Strong academic opposition has led China's ministry of education to suspend a policy that would effectively control where Chinese researchers should publish their work. In my view, this scientifically disruptive intervention should never be reactivated.

The policy, launched by the ministry's Academic Degrees and Graduate Education Development Center (CDGDC) in April this year and repealed two weeks later, centred on an 'A-list' of top Chinese and international journals. The position of a journal in the list is determined by impact factor, years after the global movement away from its well-documented deficiencies as a tool for research assessment (see www.ascb.org/dora). Entries also depend on inclusion in national databases, such as the Chinese Science Citation Database and the Chinese Social Sciences Citation Index. This could open the door to corruption as Chinese universities that publish journals vie for database entries.

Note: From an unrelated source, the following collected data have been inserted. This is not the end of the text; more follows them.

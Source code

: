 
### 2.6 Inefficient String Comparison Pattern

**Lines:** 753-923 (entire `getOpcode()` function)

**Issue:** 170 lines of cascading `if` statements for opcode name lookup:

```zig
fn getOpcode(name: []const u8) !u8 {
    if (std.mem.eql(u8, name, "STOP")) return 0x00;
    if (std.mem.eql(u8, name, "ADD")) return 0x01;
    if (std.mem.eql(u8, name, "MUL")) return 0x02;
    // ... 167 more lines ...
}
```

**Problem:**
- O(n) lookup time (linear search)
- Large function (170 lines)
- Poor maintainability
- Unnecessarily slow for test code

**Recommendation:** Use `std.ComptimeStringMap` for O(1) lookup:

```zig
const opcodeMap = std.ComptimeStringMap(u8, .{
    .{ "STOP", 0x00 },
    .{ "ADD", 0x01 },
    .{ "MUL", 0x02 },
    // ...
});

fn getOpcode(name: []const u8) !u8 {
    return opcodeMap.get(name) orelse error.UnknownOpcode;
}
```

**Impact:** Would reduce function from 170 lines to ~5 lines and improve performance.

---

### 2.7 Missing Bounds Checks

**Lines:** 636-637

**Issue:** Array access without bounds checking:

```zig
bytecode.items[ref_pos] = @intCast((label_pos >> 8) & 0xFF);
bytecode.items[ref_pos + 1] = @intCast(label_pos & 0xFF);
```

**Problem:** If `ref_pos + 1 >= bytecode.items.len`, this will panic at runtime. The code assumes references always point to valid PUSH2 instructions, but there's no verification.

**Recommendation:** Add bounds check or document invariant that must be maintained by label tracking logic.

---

China's Discipline Ranking (CDR) system intends to use the list to assess a university's performance by the number of its academics that publish in these journals. Rewards to scientists publishing in the 'top' journals might include payments and questionable promotions, for example, weakening the already distorted evaluation system and impeding the development of science in China.

I suggest that the CDGDC needs to be more service-minded, recognizing that this contentious policy falls outside its authority. Making evaluation systems that are politically independent, non-profit and professional would help to break the CDGDC and CDR monopoly. Universities, too, should rethink the merit of political ranking lists.